Stored data:
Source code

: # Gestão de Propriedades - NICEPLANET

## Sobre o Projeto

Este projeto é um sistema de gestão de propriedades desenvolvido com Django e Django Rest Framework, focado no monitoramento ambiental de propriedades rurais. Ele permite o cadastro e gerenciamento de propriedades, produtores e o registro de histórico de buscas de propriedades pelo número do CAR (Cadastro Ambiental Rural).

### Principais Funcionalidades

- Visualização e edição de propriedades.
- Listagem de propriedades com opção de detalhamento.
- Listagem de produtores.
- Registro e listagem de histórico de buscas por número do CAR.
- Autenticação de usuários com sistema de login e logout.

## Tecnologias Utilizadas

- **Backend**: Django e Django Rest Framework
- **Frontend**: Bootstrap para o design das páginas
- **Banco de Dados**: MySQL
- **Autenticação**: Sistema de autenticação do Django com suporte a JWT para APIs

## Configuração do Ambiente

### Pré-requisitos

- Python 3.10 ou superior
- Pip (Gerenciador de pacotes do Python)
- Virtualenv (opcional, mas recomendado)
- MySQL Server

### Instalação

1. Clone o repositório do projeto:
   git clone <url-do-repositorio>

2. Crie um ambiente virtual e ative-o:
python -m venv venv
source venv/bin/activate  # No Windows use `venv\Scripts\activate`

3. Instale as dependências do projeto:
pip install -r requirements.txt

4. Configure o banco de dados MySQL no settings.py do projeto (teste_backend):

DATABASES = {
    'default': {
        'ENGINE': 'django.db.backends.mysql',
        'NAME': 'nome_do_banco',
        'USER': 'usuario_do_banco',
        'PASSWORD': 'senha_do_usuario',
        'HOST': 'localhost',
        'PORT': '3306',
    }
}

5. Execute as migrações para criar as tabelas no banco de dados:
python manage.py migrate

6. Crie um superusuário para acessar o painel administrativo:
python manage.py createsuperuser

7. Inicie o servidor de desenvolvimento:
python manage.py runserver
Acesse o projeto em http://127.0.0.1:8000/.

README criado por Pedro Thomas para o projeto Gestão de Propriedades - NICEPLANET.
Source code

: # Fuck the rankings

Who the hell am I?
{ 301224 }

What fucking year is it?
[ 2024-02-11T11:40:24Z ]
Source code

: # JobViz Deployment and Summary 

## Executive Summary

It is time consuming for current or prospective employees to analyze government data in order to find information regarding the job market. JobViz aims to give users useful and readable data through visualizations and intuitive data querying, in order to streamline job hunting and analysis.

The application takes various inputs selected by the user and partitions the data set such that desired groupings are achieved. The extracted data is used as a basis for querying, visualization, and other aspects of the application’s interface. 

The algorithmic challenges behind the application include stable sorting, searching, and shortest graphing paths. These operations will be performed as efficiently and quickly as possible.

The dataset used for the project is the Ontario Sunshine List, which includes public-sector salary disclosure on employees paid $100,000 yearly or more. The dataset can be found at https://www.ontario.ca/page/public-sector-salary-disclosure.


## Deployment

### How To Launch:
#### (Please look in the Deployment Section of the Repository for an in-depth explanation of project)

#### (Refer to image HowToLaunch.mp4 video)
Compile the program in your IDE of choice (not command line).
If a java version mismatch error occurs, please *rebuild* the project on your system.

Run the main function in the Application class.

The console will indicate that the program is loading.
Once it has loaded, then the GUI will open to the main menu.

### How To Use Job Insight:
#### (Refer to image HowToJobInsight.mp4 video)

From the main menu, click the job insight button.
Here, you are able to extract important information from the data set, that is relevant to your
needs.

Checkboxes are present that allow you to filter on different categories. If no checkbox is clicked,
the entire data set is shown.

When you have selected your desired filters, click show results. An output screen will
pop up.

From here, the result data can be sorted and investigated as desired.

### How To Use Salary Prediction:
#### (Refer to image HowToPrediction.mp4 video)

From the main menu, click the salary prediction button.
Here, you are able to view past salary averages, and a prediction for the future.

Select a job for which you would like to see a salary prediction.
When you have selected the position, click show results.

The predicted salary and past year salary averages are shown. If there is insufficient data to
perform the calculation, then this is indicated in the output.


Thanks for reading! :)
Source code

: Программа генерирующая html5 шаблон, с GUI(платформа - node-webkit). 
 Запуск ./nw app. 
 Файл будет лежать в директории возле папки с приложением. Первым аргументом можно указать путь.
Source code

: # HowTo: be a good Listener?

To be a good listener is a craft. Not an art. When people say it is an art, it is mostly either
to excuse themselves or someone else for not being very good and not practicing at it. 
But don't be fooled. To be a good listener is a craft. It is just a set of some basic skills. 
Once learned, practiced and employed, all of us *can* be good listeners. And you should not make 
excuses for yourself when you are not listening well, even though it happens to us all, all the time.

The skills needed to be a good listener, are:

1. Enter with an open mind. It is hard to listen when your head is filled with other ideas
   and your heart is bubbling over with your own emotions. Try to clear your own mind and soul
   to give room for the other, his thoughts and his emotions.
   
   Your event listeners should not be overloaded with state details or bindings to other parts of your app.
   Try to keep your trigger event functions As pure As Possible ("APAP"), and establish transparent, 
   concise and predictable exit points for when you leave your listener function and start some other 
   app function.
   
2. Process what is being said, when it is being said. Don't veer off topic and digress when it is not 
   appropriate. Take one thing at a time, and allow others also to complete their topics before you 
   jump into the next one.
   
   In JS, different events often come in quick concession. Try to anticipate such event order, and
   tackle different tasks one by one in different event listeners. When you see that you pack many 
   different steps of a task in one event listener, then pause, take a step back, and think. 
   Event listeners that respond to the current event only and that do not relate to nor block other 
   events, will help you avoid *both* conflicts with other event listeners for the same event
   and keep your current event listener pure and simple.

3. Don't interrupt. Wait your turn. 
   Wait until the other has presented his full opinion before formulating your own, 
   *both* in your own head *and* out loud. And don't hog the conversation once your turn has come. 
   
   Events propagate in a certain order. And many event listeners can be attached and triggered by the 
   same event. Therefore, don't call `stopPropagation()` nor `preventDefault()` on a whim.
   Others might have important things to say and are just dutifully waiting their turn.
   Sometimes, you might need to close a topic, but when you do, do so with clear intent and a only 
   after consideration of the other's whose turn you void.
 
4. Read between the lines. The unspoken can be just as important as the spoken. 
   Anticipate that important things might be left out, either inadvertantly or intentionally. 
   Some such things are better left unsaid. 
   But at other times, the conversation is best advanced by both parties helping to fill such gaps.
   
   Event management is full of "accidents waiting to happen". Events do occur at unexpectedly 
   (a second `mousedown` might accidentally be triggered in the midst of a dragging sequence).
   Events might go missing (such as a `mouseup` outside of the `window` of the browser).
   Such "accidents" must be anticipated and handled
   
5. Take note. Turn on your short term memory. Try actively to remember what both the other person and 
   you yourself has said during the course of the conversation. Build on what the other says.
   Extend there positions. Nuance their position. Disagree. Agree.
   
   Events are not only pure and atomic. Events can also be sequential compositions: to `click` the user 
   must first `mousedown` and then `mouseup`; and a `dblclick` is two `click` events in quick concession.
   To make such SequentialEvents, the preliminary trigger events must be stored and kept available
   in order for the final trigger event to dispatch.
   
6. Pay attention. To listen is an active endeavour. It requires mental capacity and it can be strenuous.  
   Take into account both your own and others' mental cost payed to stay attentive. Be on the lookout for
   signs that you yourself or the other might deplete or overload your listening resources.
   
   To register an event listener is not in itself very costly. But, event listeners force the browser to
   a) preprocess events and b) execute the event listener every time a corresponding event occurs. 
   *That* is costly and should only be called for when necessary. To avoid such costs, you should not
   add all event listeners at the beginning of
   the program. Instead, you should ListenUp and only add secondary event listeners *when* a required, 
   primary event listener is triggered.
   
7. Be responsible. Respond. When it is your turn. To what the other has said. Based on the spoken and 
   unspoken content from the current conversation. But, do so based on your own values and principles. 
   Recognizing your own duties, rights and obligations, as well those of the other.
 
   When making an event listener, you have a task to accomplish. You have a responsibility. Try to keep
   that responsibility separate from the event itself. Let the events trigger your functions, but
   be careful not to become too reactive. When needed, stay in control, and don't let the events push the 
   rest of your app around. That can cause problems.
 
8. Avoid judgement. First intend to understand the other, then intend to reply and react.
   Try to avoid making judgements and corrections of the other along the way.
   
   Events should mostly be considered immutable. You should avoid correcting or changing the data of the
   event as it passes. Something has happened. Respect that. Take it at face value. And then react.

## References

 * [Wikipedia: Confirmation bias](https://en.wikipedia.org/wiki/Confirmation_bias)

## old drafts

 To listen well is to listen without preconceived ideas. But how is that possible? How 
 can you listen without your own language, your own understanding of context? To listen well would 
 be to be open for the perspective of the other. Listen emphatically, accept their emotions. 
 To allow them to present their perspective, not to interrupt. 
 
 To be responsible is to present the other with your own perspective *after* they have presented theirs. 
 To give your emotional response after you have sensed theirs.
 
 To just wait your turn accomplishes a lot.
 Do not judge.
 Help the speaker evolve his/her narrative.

Task
Working from the data above, extract solely the lines from the one containing "To register an" through the one containing "a) preprocess events", exactly as they appear, both included.

Output for this exercise
   To register an event listener is not in itself very costly. But, event listeners force the browser to
   a) preprocess events and b) execute the event listener every time a corresponding event occurs. 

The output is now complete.